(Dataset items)
==========

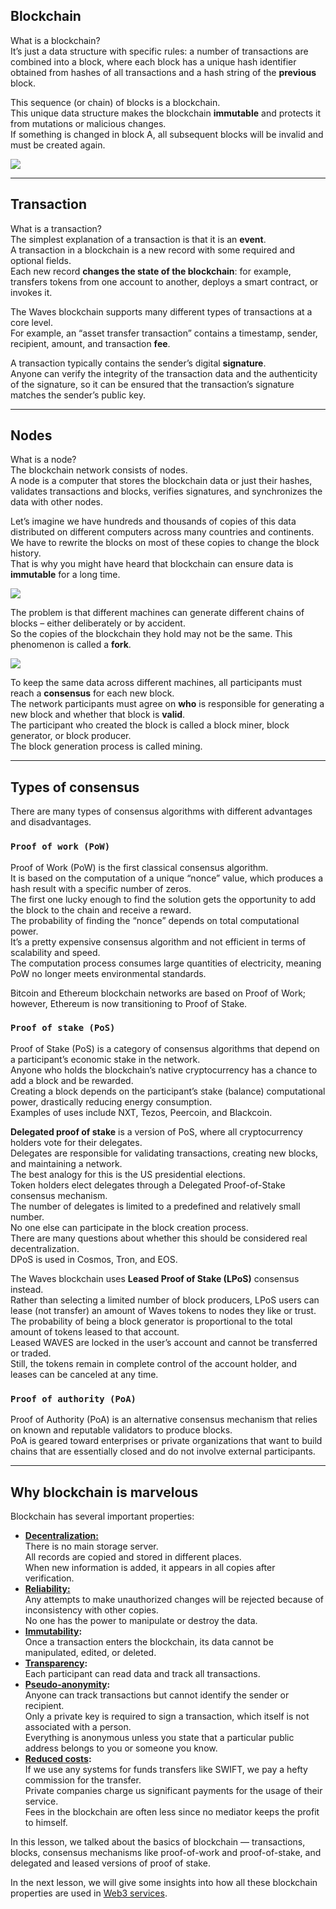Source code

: ## Blockchain ##

What is a blockchain?  
It’s just a data structure with specific rules: a number of transactions are combined into a block, where each block has a unique hash identifier obtained from hashes of all transactions and a hash string of the **previous** block.

This sequence (or chain) of blocks is a blockchain.  
This unique data structure makes the blockchain **immutable** and protects it from mutations or malicious changes.  
If something is changed in block A, all subsequent blocks will be invalid and must be created again.

![](https://raw.githubusercontent.com/wavesplatform/waves-lessons/template/lessons/EN/A.%20Introduction/a.%20Blockchain%2C%20transactions%2C%20nodes%2C%20and%20consensus/images/blockchain.png)

---

## Transaction ##

What is a transaction?   
The simplest explanation of a transaction is that it is an **event**.  
A transaction in a blockchain is a new record with some required and optional fields.  
Each new record **changes the state of the blockchain**: for example, transfers tokens from one account to another, deploys a smart contract, or invokes it.

The Waves blockchain supports many different types of transactions at a core level.  
For example, an “asset transfer transaction” contains a timestamp, sender, recipient, amount, and transaction **fee**.

A transaction typically contains the sender’s digital **signature**.  
Anyone can verify the integrity of the transaction data and the authenticity of the signature, so it can be ensured that the transaction’s signature matches the sender’s public key.

---

## Nodes ##

What is a node?  
The blockchain network consists of nodes.  
A node is a computer that stores the blockchain data or just their hashes, validates transactions and blocks, verifies signatures, and synchronizes the data with other nodes.  

Let’s imagine we have hundreds and thousands of copies of this data distributed on different computers across many countries and continents.  
We have to rewrite the blocks on most of these copies to change the block history.  
That is why you might have heard that blockchain can ensure data is **immutable** for a long time.  

![](https://raw.githubusercontent.com/wavesplatform/waves-lessons/template/lessons/EN/A.%20Introduction/a.%20Blockchain%2C%20transactions%2C%20nodes%2C%20and%20consensus/images/nodes.png)

The problem is that different machines can generate different chains of blocks – either deliberately or by accident.  
So the copies of the blockchain they hold may not be the same. This phenomenon is called a **fork**.

![](https://raw.githubusercontent.com/wavesplatform/waves-lessons/template/lessons/EN/A.%20Introduction/a.%20Blockchain%2C%20transactions%2C%20nodes%2C%20and%20consensus/images/fork.png)

To keep the same data across different machines, all participants must reach a **consensus** for each new block.  
The network participants must agree on **who** is responsible for generating a new block and whether that block is **valid**.  
The participant who created the block is called a block miner, block generator, or block producer.  
The block generation process is called mining.  

---

## Types of consensus ##
There are many types of consensus algorithms with different advantages and disadvantages.  


### `Proof of work (PoW)` ###

Proof of Work (PoW) is the first classical consensus algorithm.  
It is based on the computation of a unique “nonce” value, which produces a hash result with a specific number of zeros.  
The first one lucky enough to find the solution gets the opportunity to add the block to the chain and receive a reward.  
The probability of finding the “nonce” depends on total computational power.  
It’s a pretty expensive consensus algorithm and not efficient in terms of scalability and speed.  
The computation process consumes large quantities of electricity, meaning PoW no longer meets environmental standards.  

Bitcoin and Ethereum blockchain networks are based on Proof of Work; however, Ethereum is now transitioning to Proof of Stake.  

### `Proof of stake (PoS)` ###

Proof of Stake (PoS) is a category of consensus algorithms that depend on a participant’s economic stake in the network.  
Anyone who holds the blockchain’s native cryptocurrency has a chance to add a block and be rewarded.  
Creating a block depends on the participant’s stake (balance) computational power, drastically reducing energy consumption.  
Examples of uses include NXT, Tezos, Peercoin, and Blackcoin.  

**Delegated proof of stake** is a version of PoS, where all cryptocurrency holders vote for their delegates.  
Delegates are responsible for validating transactions, creating new blocks, and maintaining a network.  
The best analogy for this is the US presidential elections.  
Token holders elect delegates through a Delegated Proof-of-Stake consensus mechanism.  
The number of delegates is limited to a predefined and relatively small number.  
No one else can participate in the block creation process.  
There are many questions about whether this should be considered real decentralization.  
DPoS is used in Cosmos, Tron, and EOS.  

The Waves blockchain uses **Leased Proof of Stake (LPoS)** consensus instead.  
Rather than selecting a limited number of block producers, LPoS users can lease (not transfer) an amount of Waves tokens to nodes they like or trust.  
The probability of being a block generator is proportional to the total amount of tokens leased to that account.  
Leased WAVES are locked in the user’s account and cannot be transferred or traded.  
Still, the tokens remain in complete control of the account holder, and leases can be canceled at any time.  

### `Proof of authority (PoA)` ###

Proof of Authority (PoA) is an alternative consensus mechanism that relies on known and reputable validators to produce blocks.  
PoA is geared toward enterprises or private organizations that want to build chains that are essentially closed and do not involve external participants.   

---

## Why blockchain is marvelous ##

Blockchain has several important properties:

- **<u>Decentralization:</u>**  
  There is no main storage server.  
  All records are copied and stored in different places.  
  When new information is added, it appears in all copies after verification.  
- **<u>Reliability:</u>**  
  Any attempts to make unauthorized changes will be rejected because of inconsistency with other copies.  
  No one has the power to manipulate or destroy the data.  
- **<u>Immutability</u>:**  
  Once a transaction enters the blockchain, its data cannot be manipulated, edited, or deleted.  
- **<u>Transparency</u>:**  
  Each participant can read data and track all transactions.  
- **<u>Pseudo-anonymity</u>:**  
  Anyone can track transactions but cannot identify the sender or recipient.  
  Only a private key is required to sign a transaction, which itself is not associated with a person.  
  Everything is anonymous unless you state that a particular public address belongs to you or someone you know.  
- **<u>Reduced costs</u>:**  
  If we use any systems for funds transfers like SWIFT, we pay a hefty commission for the transfer.  
  Private companies charge us significant payments for the usage of their service.  
  Fees in the blockchain are often less since no mediator keeps the profit to himself.  

In this lesson, we talked about the basics of blockchain — transactions, blocks, consensus mechanisms like proof-of-work and proof-of-stake, and delegated and leased versions of proof of stake.  
  
In the next lesson, we will give some insights into how all these blockchain properties are used in [Web3 services]().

==========

State how many lines in the data include the string "have". Nothing else belongs in the reply.

■ Task solution ■
3